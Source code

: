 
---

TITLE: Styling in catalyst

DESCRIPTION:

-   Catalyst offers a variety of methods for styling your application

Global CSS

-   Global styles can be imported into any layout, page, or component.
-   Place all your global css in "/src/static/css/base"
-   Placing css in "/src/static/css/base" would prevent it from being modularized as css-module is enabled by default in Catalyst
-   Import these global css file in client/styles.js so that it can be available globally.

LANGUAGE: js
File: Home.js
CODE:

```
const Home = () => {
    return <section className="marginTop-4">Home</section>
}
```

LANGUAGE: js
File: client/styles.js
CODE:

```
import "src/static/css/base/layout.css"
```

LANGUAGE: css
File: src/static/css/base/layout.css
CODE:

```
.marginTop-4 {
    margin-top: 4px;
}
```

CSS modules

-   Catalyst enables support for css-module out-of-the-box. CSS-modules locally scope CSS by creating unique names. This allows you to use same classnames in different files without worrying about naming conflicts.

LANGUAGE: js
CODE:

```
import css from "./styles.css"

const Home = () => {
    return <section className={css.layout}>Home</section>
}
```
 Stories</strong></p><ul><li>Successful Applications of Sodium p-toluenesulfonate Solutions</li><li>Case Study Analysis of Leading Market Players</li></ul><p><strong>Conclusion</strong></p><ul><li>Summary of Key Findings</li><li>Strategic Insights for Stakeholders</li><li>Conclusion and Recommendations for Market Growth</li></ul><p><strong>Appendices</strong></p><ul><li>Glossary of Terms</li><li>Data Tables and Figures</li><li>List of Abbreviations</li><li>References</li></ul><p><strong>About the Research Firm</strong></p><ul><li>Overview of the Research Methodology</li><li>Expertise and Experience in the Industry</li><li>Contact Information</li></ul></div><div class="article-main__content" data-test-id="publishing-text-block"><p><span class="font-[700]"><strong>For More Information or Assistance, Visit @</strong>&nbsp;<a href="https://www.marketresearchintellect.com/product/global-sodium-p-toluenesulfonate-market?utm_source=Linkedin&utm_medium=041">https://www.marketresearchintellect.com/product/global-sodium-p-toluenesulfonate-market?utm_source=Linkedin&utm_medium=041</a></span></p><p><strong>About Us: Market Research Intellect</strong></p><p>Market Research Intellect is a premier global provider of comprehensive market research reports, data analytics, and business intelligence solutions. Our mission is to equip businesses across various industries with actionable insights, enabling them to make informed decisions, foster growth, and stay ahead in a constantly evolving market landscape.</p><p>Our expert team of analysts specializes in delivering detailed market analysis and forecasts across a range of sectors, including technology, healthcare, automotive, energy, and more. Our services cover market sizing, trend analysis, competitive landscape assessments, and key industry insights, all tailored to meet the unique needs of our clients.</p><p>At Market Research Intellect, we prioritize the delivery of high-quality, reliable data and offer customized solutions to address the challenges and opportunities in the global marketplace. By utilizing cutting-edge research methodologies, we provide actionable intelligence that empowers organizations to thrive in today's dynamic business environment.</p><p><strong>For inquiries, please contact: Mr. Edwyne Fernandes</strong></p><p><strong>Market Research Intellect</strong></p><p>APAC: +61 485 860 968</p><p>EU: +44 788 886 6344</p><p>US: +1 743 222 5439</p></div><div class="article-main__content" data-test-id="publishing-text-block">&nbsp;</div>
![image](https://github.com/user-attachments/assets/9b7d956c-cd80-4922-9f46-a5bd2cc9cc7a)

::::

» INSTRUCTIONS TO FOLLOW
Go through the listing and transcribe all of it exactly.

» EXERCISE SOLUTION
Source code

: 
---

TITLE: Styling in catalyst

DESCRIPTION:

-   Catalyst offers a variety of methods for styling your application

Global CSS

-   Global styles can be imported into any layout, page, or component.
-   Place all your global css in "/src/static/css/base"
-   Placing css in "/src/static/css/base" would prevent it from being modularized as css-module is enabled by default in Catalyst
-   Import these global css file in client/styles.js so that it can be available globally.

LANGUAGE: js
File: Home.js
CODE:

```
const Home = () => {
    return <section className="marginTop-4">Home</section>
}
```

LANGUAGE: js
File: client/styles.js
CODE:

```
import "src/static/css/base/layout.css"
```

LANGUAGE: css
File: src/static/css/base/layout.css
CODE:

```
.marginTop-4 {
    margin-top: 4px;
}
```

CSS modules

-   Catalyst enables support for css-module out-of-the-box. CSS-modules locally scope CSS by creating unique names. This allows you to use same classnames in different files without worrying about naming conflicts.

LANGUAGE: js
CODE:

```
import css from "./styles.css"

const Home = () => {
    return <section className={css.layout}>Home</section>
}
```
 Stories</strong></p><ul><li>Successful Applications of Sodium p-toluenesulfonate Solutions</li><li>Case Study Analysis of Leading Market Players</li></ul><p><strong>Conclusion</strong></p><ul><li>Summary of Key Findings</li><li>Strategic Insights for Stakeholders</li><li>Conclusion and Recommendations for Market Growth</li></ul><p><strong>Appendices</strong></p><ul><li>Glossary of Terms</li><li>Data Tables and Figures</li><li>List of Abbreviations</li><li>References</li></ul><p><strong>About the Research Firm</strong></p><ul><li>Overview of the Research Methodology</li><li>Expertise and Experience in the Industry</li><li>Contact Information</li></ul></div><div class="article-main__content" data-test-id="publishing-text-block"><p><span class="font-[700]"><strong>For More Information or Assistance, Visit @</strong>&nbsp;<a href="https://www.marketresearchintellect.com/product/global-sodium-p-toluenesulfonate-market?utm_source=Linkedin&utm_medium=041">https://www.marketresearchintellect.com/product/global-sodium-p-toluenesulfonate-market?utm_source=Linkedin&utm_medium=041</a></span></p><p><strong>About Us: Market Research Intellect</strong></p><p>Market Research Intellect is a premier global provider of comprehensive market research reports, data analytics, and business intelligence solutions. Our mission is to equip businesses across various industries with actionable insights, enabling them to make informed decisions, foster growth, and stay ahead in a constantly evolving market landscape.</p><p>Our expert team of analysts specializes in delivering detailed market analysis and forecasts across a range of sectors, including technology, healthcare, automotive, energy, and more. Our services cover market sizing, trend analysis, competitive landscape assessments, and key industry insights, all tailored to meet the unique needs of our clients.</p><p>At Market Research Intellect, we prioritize the delivery of high-quality, reliable data and offer customized solutions to address the challenges and opportunities in the global marketplace. By utilizing cutting-edge research methodologies, we provide actionable intelligence that empowers organizations to thrive in today's dynamic business environment.</p><p><strong>For inquiries, please contact: Mr. Edwyne Fernandes</strong></p><p><strong>Market Research Intellect</strong></p><p>APAC: +61 485 860 968</p><p>EU: +44 788 886 6344</p><p>US: +1 743 222 5439</p></div><div class="article-main__content" data-test-id="publishing-text-block">&nbsp;</div>
![image](https://github.com/user-attachments/assets/9b7d956c-cd80-4922-9f46-a5bd2cc9cc7a)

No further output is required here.